Ozerki fell June 21, 2018 in Lipetsk oblast, European Russia, about 240 miles south of Moscow. More than a hundred stones were found totaling over 10kg. It is an L6 ordinary chondrite.
Various shock levels are reported. The stone from which our thin section was made has been strongly shocked. It is a breccia of L6 clasts within solidified melt. Mineral grains exhibit undulatory extinction.
Metal and sulfides were mobilized by shock and are present as crosscutting veins, opaque blebs within the melt and injected between minerals and in cracks in mineral grains. In reflected light the opaque drops in the melt and some within the L6 material have a distinctive metal-troilite intergrowth texture.

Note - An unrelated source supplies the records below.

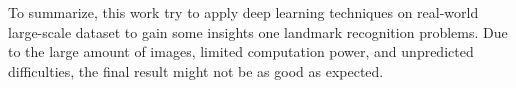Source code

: \documentclass{article}
\begin{document}
To summarize, this work try to apply deep learning techniques on real-world large-scale dataset to gain some insights one landmark recognition problems. Due to the large amount of images, limited computation power, and unpredicted difficulties, the final result might not be as good as expected.



\vfill\pagebreak


%

\end{document}
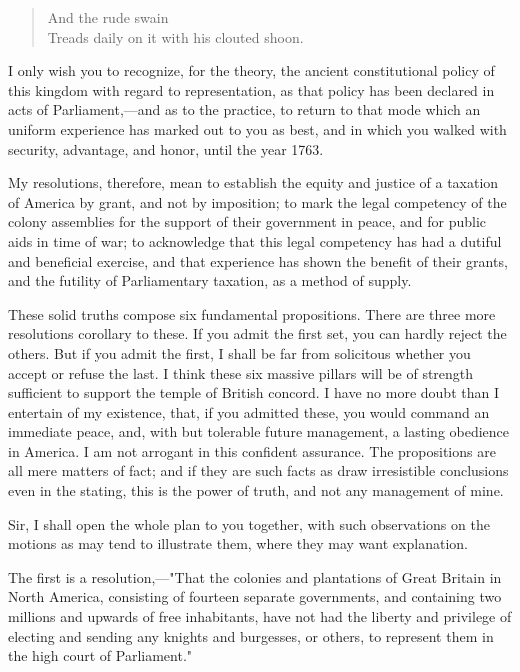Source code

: \begin{verse}
And the rude swain \\
Treads daily on it with his clouted shoon.
\end{verse}

I only wish you to recognize, for the theory, the ancient constitutional policy of this kingdom with regard to representation, as that policy has been declared in acts of Parliament,—and as to the practice, to return to that mode which an uniform experience has marked out to you as best, and in which you walked with security, advantage, and honor, until the year 1763.

My resolutions, therefore, mean to establish the equity and justice of a taxation of America by grant, and not by imposition; to mark the legal competency of the colony assemblies for the support of their government in peace, and for public aids in time of war; to acknowledge that this legal competency has had a dutiful and beneficial exercise, and that experience has shown the benefit of their grants, and the futility of Parliamentary taxation, as a method of supply.

These solid truths compose six fundamental propositions. There are three more resolutions corollary to these. If you admit the first set, you can hardly reject the others. But if you admit the first, I shall be far from solicitous whether you accept or refuse the last. I think these six massive pillars will be of strength sufficient to support the temple of British concord. I have no more doubt than I entertain of my existence, that, if you admitted these, you would command an immediate peace, and, with but tolerable future management, a lasting obedience in America. I am not arrogant in this confident assurance. The propositions are all mere matters of fact; and if they are such facts as draw irresistible conclusions even in the stating, this is the power of truth, and not any management of mine.

Sir, I shall open the whole plan to you together, with such observations on the motions as may tend to illustrate them, where they may want explanation.

The first is a resolution,—"That the colonies and plantations of Great Britain in North America, consisting of fourteen separate governments, and containing two millions and upwards of free inhabitants, have not had the liberty and privilege of electing and sending any knights and burgesses, or others, to represent them in the high court of Parliament."

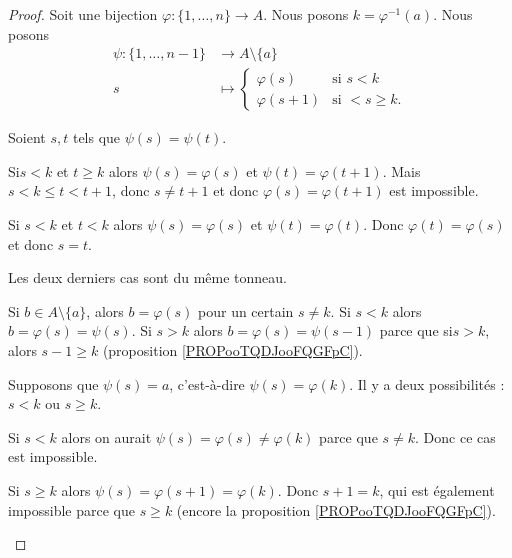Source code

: \begin{proof}
	Soit une bijection \(\varphi \colon \{ 1,\ldots,n \}\to A  \). Nous posons \( k=\varphi^{-1}(a)\). Nous posons
	\begin{equation}
		\begin{aligned}
			\psi\colon \{ 1,\ldots,n-1 \} & \to A\setminus \{ a \}                     \\
			s                             & \mapsto \begin{cases}
				                                        \varphi(s)   & \text{si } s<k      \\
				                                        \varphi(s+1) & \text{si }<s\geq k.
			                                        \end{cases}
		\end{aligned}
	\end{equation}

	\begin{subproof}
		Soient \( s,t\) tels que \( \psi(s)=\psi(t)\).

		Si\( s<k\) et \( t\geq k \) alors \( \psi(s)=\varphi(s)\) et \( \psi(t)=\varphi(t+1)\). Mais \( s<k\leq t<t+1\), donc \( s\neq t+1\) et donc \( \varphi(s)=\varphi(t+1) \) est impossible.

		Si \( s<k\) et \( t<k\) alors \( \psi(s)=\varphi(s)\) et \( \psi(t)=\varphi(t)\). Donc \( \varphi(t)=\varphi(s)\) et donc \( s=t\).

		Les deux derniers cas sont du même tonneau.

		Si \( b\in A\setminus\{ a \}\), alors \( b=\varphi(s)\) pour un certain \( s\neq k\). Si \( s<k\) alors \( b=\varphi(s)=\psi(s)\). Si \( s>k\) alors \( b=\varphi(s)=\psi(s-1)\) parce que si\( s>k\), alors \( s-1\geq k\) (proposition \ref{PROPooTQDJooFQGFpC}).

		Supposons que \( \psi(s)=a\), c'est-à-dire \( \psi(s)=\varphi(k)\). Il y a deux possibilités : \( s<k\) ou \( s\geq k\).

		Si \( s<k\) alors on aurait \( \psi(s)=\varphi(s)\neq \varphi(k)\) parce que \( s\neq k\). Donc ce cas est impossible.

		Si \( s\geq k\) alors \( \psi(s)=\varphi(s+1)=\varphi(k)\). Donc \( s+1=k\), qui est également impossible parce que \( s\geq k\) (encore la proposition \ref{PROPooTQDJooFQGFpC}).
	\end{subproof}
\end{proof}


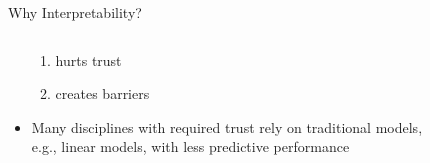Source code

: \documentclass[11pt,compress,t,notes=noshow, aspectratio=169, xcolor=table]{beamer}
\begin{document}
\begin{frame}{Why Interpretability?}
\begin{columns}[T]
\begin{column}{0.8\textwidth}
\begin{itemize}
{			\begin{enumerate}
				\item hurts trust
				\item creates barriers
			\end{enumerate}}
			\item<5>[\,$\leadsto$] Many disciplines with required trust rely on traditional models,\\ e.g., linear models, with less predictive performance
		\end{itemize}
	\end{column}
	\begin{column}{0.2\textwidth}  %
\end{column}
\end{columns}
\end{frame}
\end{document}
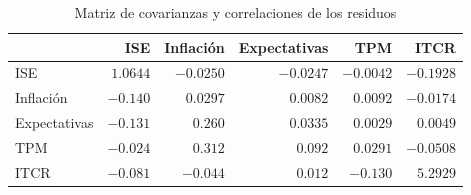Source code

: \begin{table}[H]
\centering
\caption{Matriz de covarianzas y correlaciones de los residuos}
\label{tab:sigma}
\small
\begin{tabular}{@{}lrrrrr@{}}
\toprule
 & ISE & Inflación & Expectativas & TPM & ITCR \\
\midrule
ISE & $\mathbf{1.0644}$ & $-0.0250$ & $-0.0247$ & $-0.0042$ & $-0.1928$ \\
Inflación & $-0.140$ & $\mathbf{0.0297}$ & $0.0082$ & $0.0092$ & $-0.0174$ \\
Expectativas & $-0.131$ & $0.260$ & $\mathbf{0.0335}$ & $0.0029$ & $0.0049$ \\
TPM & $-0.024$ & $0.312$ & $0.092$ & $\mathbf{0.0291}$ & $-0.0508$ \\
ITCR & $-0.081$ & $-0.044$ & $0.012$ & $-0.130$ & $\mathbf{5.2929}$ \\
\bottomrule
\end{tabular}
\end{table}
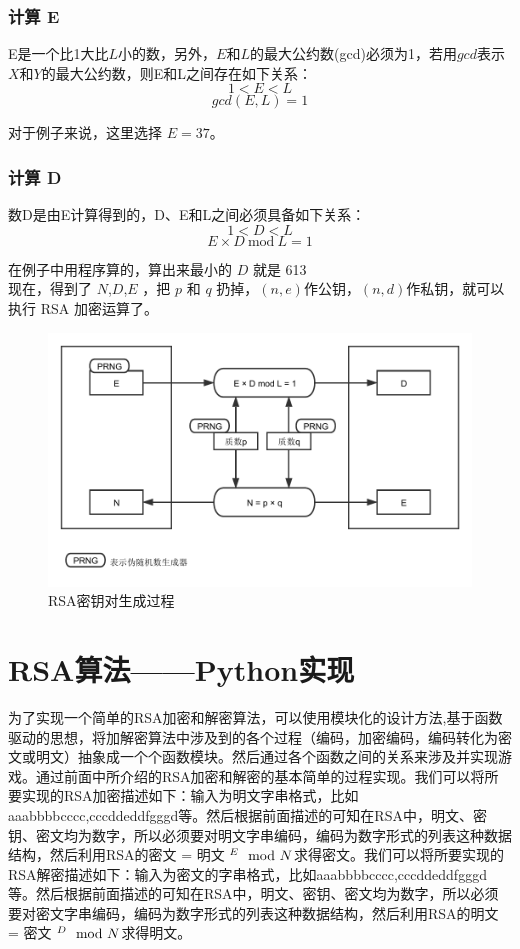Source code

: \documentclass[UTF8,nofonts,cs4size]{ctexrep}
\begin{document}
\subsection{计算 E}
E是一个比1大比$L$小的数，另外，$E$和$L$的最大公约数(gcd)必须为1，若用$gcd$表示$X$和$Y$的最大公约数，则E和L之间存在如下关系：
$$1 < E < L$$
$$gcd(E,L)  = 1$$

\indent 对于例子来说，这里选择 $E = 37$。
\subsection{计算 D}
数D是由E计算得到的，D、E和L之间必须具备如下关系：
$$1 < D < L $$
$$E \times D \ \mathrm{mod}\ L = 1 $$

\indent  在例子中用程序算的，算出来最小的 $D$ 就是 613\\
\indent 现在，得到了 $N$,$D$,$E$ ，把 $p$ 和 $q$ 扔掉，$(n, e)$作公钥，$(n, d)$作私钥，就可以执行 RSA 加密运算了。

\begin{figure}{}
\centering
\includegraphics[scale = 0.8]{RSApair.pdf}
\caption{RSA密钥对生成过程}
\end{figure}


\chapter{RSA算法——Python实现}
为了实现一个简单的RSA加密和解密算法，可以使用模块化的设计方法,基于函数驱动的思想，将加解密算法中涉及到的各个过程（编码，加密编码，编码转化为密文或明文）抽象成一个个函数模块。然后通过各个函数之间的关系来涉及并实现游戏。通过前面中所介绍的RSA加密和解密的基本简单的过程实现。我们可以将所要实现的RSA加密描述如下：输入为明文字串格式，比如aaabbbbcccc,cccddeddfgggd等。然后根据前面描述的可知在RSA中，明文、密钥、密文均为数字，所以必须要对明文字串编码，编码为数字形式的列表这种数据结构，然后利用RSA的密文 = 明文 $^E\mathrm{\mod} N$求得密文。我们可以将所要实现的RSA解密描述如下：输入为密文的字串格式，比如aaabbbbcccc,cccddeddfgggd等。然后根据前面描述的可知在RSA中，明文、密钥、密文均为数字，所以必须要对密文字串编码，编码为数字形式的列表这种数据结构，然后利用RSA的明文 = 密文 $^D\mathrm{\mod} N$求得明文。
\end{document}
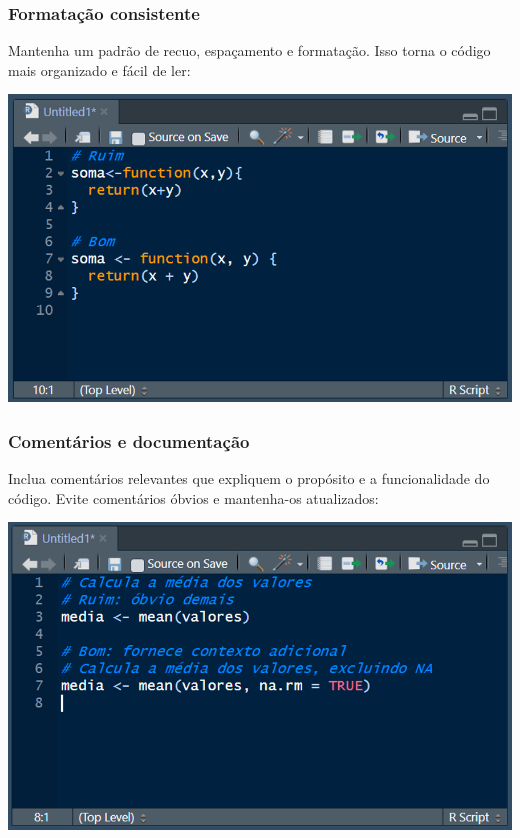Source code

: \documentclass[
]{book}
\begin{document}
\subsubsection{Formatação consistente}\label{formatauxe7uxe3o-consistente}

Mantenha um padrão de recuo, espaçamento e formatação. Isso torna o código mais organizado e fácil de ler:

\includegraphics{images/clipboard-2461203963.png}

\subsubsection{Comentários e documentação}\label{comentuxe1rios-e-documentauxe7uxe3o}

Inclua comentários relevantes que expliquem o propósito e a funcionalidade do código. Evite comentários óbvios e mantenha-os atualizados:

\includegraphics{images/clipboard-978422987.png}
\end{document}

The melt rock matrix is translucent in thin section, unlike many meteorites whose melt is opaque and some whose melt is glassy transparent. The Ozerki melt devitrified into micro crystals, presumably during a somewhat extended cooling. Microscopic acicular crystals are massed at some depth on the surface of the intact L6 clasts generally parallel with each other and perpendicular to the surface of the clasts.
One patch of another melt, some remnant fusion crust, also had time to form a crystalline layer – beneath a glassy vesiculated exterior. I believe that, in one spot there, we have an instance of epitaxy.